When Spin deploys or runs an application, it will have an opportunity to check the versions of its component(s) for compatibility, resulting in one of the following scenarios:
-
No version found: accept and run the component, raising an error if an incompatibility is detected. This matches the current behavior.
-
Version found, and it's within the range that this build of Spin supports: accept and run the component. Presumably no ABI or API incompatibilities are possible in this scenario, unless the component is reporting an inaccurate version or a breaking SDK change was made without bumping the version.
-
Version found, and it's not within the range that this build of Spin supports: by default, optimistically accept and run the component, only raising an error if and when an ABI or API incompatibility is detected. The error message should contain a clear, actionable report based on the component's version. Alternatively, if "strict" mode is requested (e.g. via a command line option), Spin should reject the application immediately without attempting to deploy or run it, again providing a clear error message.

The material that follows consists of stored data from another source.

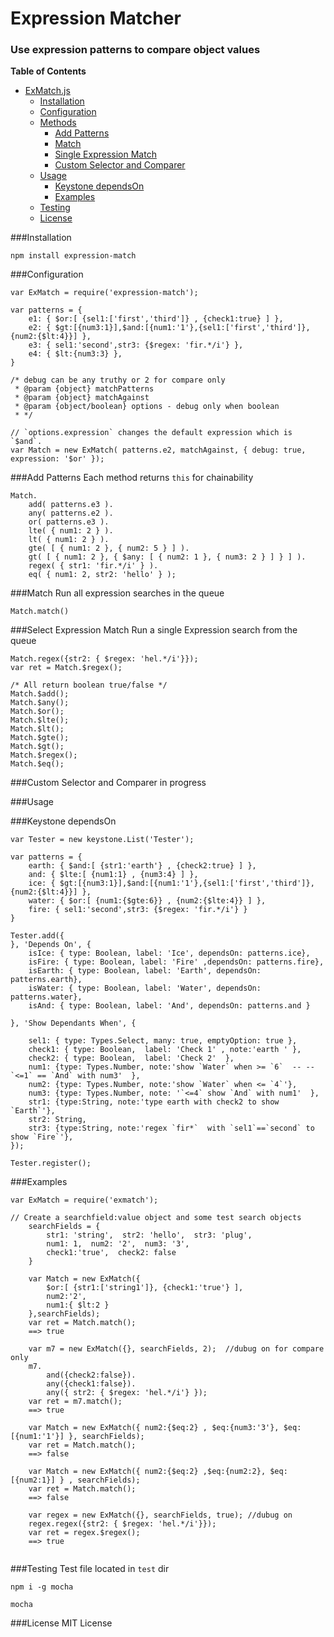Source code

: # Expression Matcher
### Use expression patterns to compare object values

**Table of Contents**

- [ExMatch.js](#expression-matcher)
	- [Installation](#installation)
	- [Configuration](#configuration)
	- [Methods](#add-patterns)
		- [Add Patterns](#add-patterns)
		- [Match](#match)
		- [Single Expression Match](#select-expression-match)
		- [Custom Selector and Comparer](#custom-selector-and-comparer)	
	- [Usage](#usage)
		- [Keystone dependsOn](#keystone-dependson)
		- [Examples](#examples)
	- [Testing](#testing)
	- [License](#license)


###Installation
```
npm install expression-match
```
###Configuration
```
var ExMatch = require('expression-match');

var patterns = {
	e1: { $or:[ {sel1:['first','third']} , {check1:true} ] },
	e2: { $gt:[{num3:1}],$and:[{num1:'1'},{sel1:['first','third']},{num2:{$lt:4}}] },
	e3: { sel1:'second',str3: {$regex: 'fir.*/i'} },
	e4: { $lt:{num3:3} },
}

/* debug can be any truthy or 2 for compare only
 * @param {object} matchPatterns
 * @param {object} matchAgainst
 * @param {object/boolean} options - debug only when boolean 
 * */
 
// `options.expression` changes the default expression which is `$and`.  
var Match = new ExMatch( patterns.e2, matchAgainst, { debug: true, expression: '$or' });

```

###Add Patterns
Each method returns `this` for chainability
```
Match.
	add( patterns.e3 ).
	any( patterns.e2 ).
	or( patterns.e3 ).
	lte( { num1: 2 } ).
	lt( { num1: 2 } ).
	gte( [ { num1: 2 }, { num2: 5 } ] ).
	gt( [ { num1: 2 }, { $any: [ { num2: 1 }, { num3: 2 } ] } ] ).
	regex( { str1: 'fir.*/i' } ).
	eq( { num1: 2, str2: 'hello' } );

```

###Match
Run all expression searches in the queue
```
Match.match()
```

###Select Expression Match
Run a single Expression search from the queue
```
Match.regex({str2: { $regex: 'hel.*/i'}});
var ret = Match.$regex();

/* All return boolean true/false */
Match.$add();
Match.$any(); 
Match.$or();
Match.$lte();
Match.$lt();
Match.$gte();
Match.$gt();
Match.$regex();
Match.$eq();

```

###Custom Selector and Comparer
in progress

###Usage

###Keystone dependsOn
```
var Tester = new keystone.List('Tester');

var patterns = {
	earth: { $and:[ {str1:'earth'} , {check2:true} ] },
	and: { $lte:[ {num1:1} , {num3:4} ] },
	ice: { $gt:[{num3:1}],$and:[{num1:'1'},{sel1:['first','third']},{num2:{$lt:4}}] },
	water: { $or:[ {num1:{$gte:6}} , {num2:{$lte:4}} ] },
	fire: { sel1:'second',str3: {$regex: 'fir.*/i'} }
}

Tester.add({
}, 'Depends On', {
	isIce: { type: Boolean, label: 'Ice', dependsOn: patterns.ice},
	isFire: { type: Boolean, label: 'Fire' ,dependsOn: patterns.fire},
	isEarth: { type: Boolean, label: 'Earth', dependsOn: patterns.earth},
	isWater: { type: Boolean, label: 'Water', dependsOn: patterns.water},
	isAnd: { type: Boolean, label: 'And', dependsOn: patterns.and }

}, 'Show Dependants When', {

    sel1: { type: Types.Select, many: true, emptyOption: true },
	check1: { type: Boolean,  label: 'Check 1' , note:'earth ' },
	check2: { type: Boolean,  label: 'Check 2'  },
	num1: {type: Types.Number, note:'show `Water` when >= `6`  -- --  `<=1` == `And` with num3'  },
	num2: {type: Types.Number, note:'show `Water` when <= `4`'},
	num3: {type: Types.Number, note: '`<=4` show `And` with num1'  },
	str1: {type:String, note:'type earth with check2 to show `Earth`'},
	str2: String,
	str3: {type:String, note:'regex `fir*`  with `sel1`==`second` to show `Fire`'},
});

Tester.register();

```
###Examples
```
var ExMatch = require('exmatch');

// Create a searchfield:value object and some test search objects
	searchFields = {
		str1: 'string',  str2: 'hello',  str3: 'plug',
		num1: 1,  num2: '2',  num3: '3', 
        check1:'true',  check2: false
	}
	
    var Match = new ExMatch({
    	$or:[ {str1:['string1']}, {check1:'true'} ],
        num2:'2',
        num1:{ $lt:2 }
    },searchFields);
    var ret = Match.match();
    ==> true
    
    var m7 = new ExMatch({}, searchFields, 2);  //dubug on for compare only
	m7.
    	and({check2:false}).
		any({check1:false}).
		any({ str2: { $regex: 'hel.*/i'} });
	var ret = m7.match();
	==> true
    
    var Match = new ExMatch({ num2:{$eq:2} , $eq:{num3:'3'}, $eq:[{num1:'1'}] }, searchFields);
    var ret = Match.match();
    ==> false
    
    var Match = new ExMatch({ num2:{$eq:2} ,$eq:{num2:2}, $eq:[{num2:1}] } , searchFields);
    var ret = Match.match();
    ==> false
    
    var regex = new ExMatch({}, searchFields, true); //dubug on
	regex.regex({str2: { $regex: 'hel.*/i'}});
	var ret = regex.$regex();
	==> true
   

```

###Testing
Test file located in `test` dir
```
npm i -g mocha

mocha

```


###License
MIT License

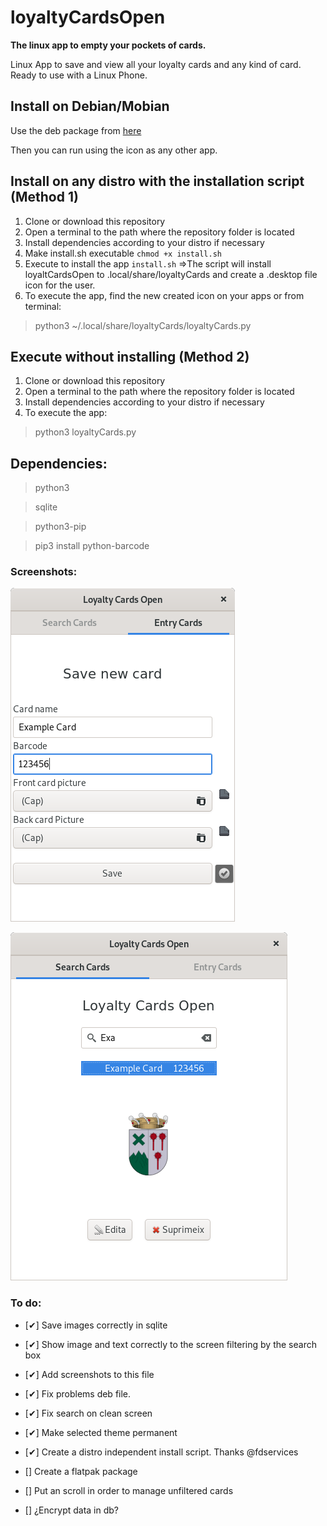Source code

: # loyaltyCardsOpen

**The linux app to empty your pockets of cards.**

Linux App to save and view all your loyalty cards and any kind of card. Ready to use with a Linux Phone.


## Install on Debian/Mobian

Use the deb package from [here](https://github.com/joanisc/loyaltyCardsOpen/releases)

Then you can run using the icon as any other app.

## Install on any distro with the installation script (Method 1)

1. Clone or download this repository
1. Open a terminal to the path where the repository folder is located
1. Install dependencies according to your distro if necessary
1. Make install.sh executable ``` chmod +x install.sh ```
1. Execute to install the app ``` install.sh ``` =>The script will install loyaltCardsOpen to .local/share/loyaltyCards and create a .desktop file icon for the user.
1. To execute the app, find the new created icon on your apps or from terminal:
> python3 ~/.local/share/loyaltyCards/loyaltyCards.py

## Execute without installing (Method 2)

1. Clone or download this repository
1. Open a terminal to the path where the repository folder is located
1. Install dependencies according to your distro if necessary
1. To execute the app:
> python3 loyaltyCards.py

## Dependencies: 

> python3

> sqlite

> python3-pip

> pip3 install python-barcode

### Screenshots:

![Entry screen picture](/tmp/Entry.png?raw=true "Entry screen")

![Search screen picture](/tmp/Search.png?raw=true "Search screen")

### To do:

- [✔] Save images correctly in sqlite

- [✔] Show image and text correctly to the screen filtering by the search box

- [✔] Add screenshots to this file

- [✔] Fix problems deb file.

- [✔] Fix search on clean screen

- [✔] Make selected theme permanent

- [✔] Create a distro independent install script. Thanks @fdservices

- [] Create a flatpak package

- [] Put an scroll in order to manage unfiltered cards

- [] ¿Encrypt data in db?




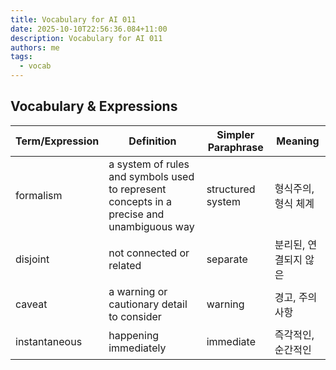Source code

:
 ```yaml
---
title: Vocabulary for AI 011
date: 2025-10-10T22:56:36.084+11:00
description: Vocabulary for AI 011
authors: me
tags:
  - vocab
---
```


## Vocabulary & Expressions

| Term/Expression | Definition | Simpler Paraphrase | Meaning |
| --- | --- | --- | --- |
| formalism | a system of rules and symbols used to represent concepts in a precise and unambiguous way | structured system | 형식주의, 형식 체계 |
| disjoint | not connected or related | separate | 분리된, 연결되지 않은 |
| caveat | a warning or cautionary detail to consider | warning | 경고, 주의 사항 |
| instantaneous | happening immediately | immediate | 즉각적인, 순간적인 |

The rationale for the default, "optimistic" behavior described in the last scenario above is that, although an app may be built against a newer SDK version than Spin supports, it might not use any of the new features of that SDK and thus should run fine on an older Spin (assuming no relevant ABI changes, either).
In the above discussion of host behavior, we've left unspecified what range of component versions a given version of Spin supports. To start with, we can keep it simple: only an exact major and minor version match is supported (but recall that "unsupported" components will also be accepted by default). Later on, we may expand this to include a range of revisions. For example, a hypothetical Spin 1.4 might support component versions 1.0-1.4 natively, plus 0.7-0.9 via an emulation layer.
Additionally, that hypothetical Spin 1.4 could provide trapping stub implementations for unknown imports to maximize compatibility with components which target 1.5 and beyond. This is particularly useful for dynamic languages where dead code elimination is infeasible, and thus a component may import functions that are never actually called.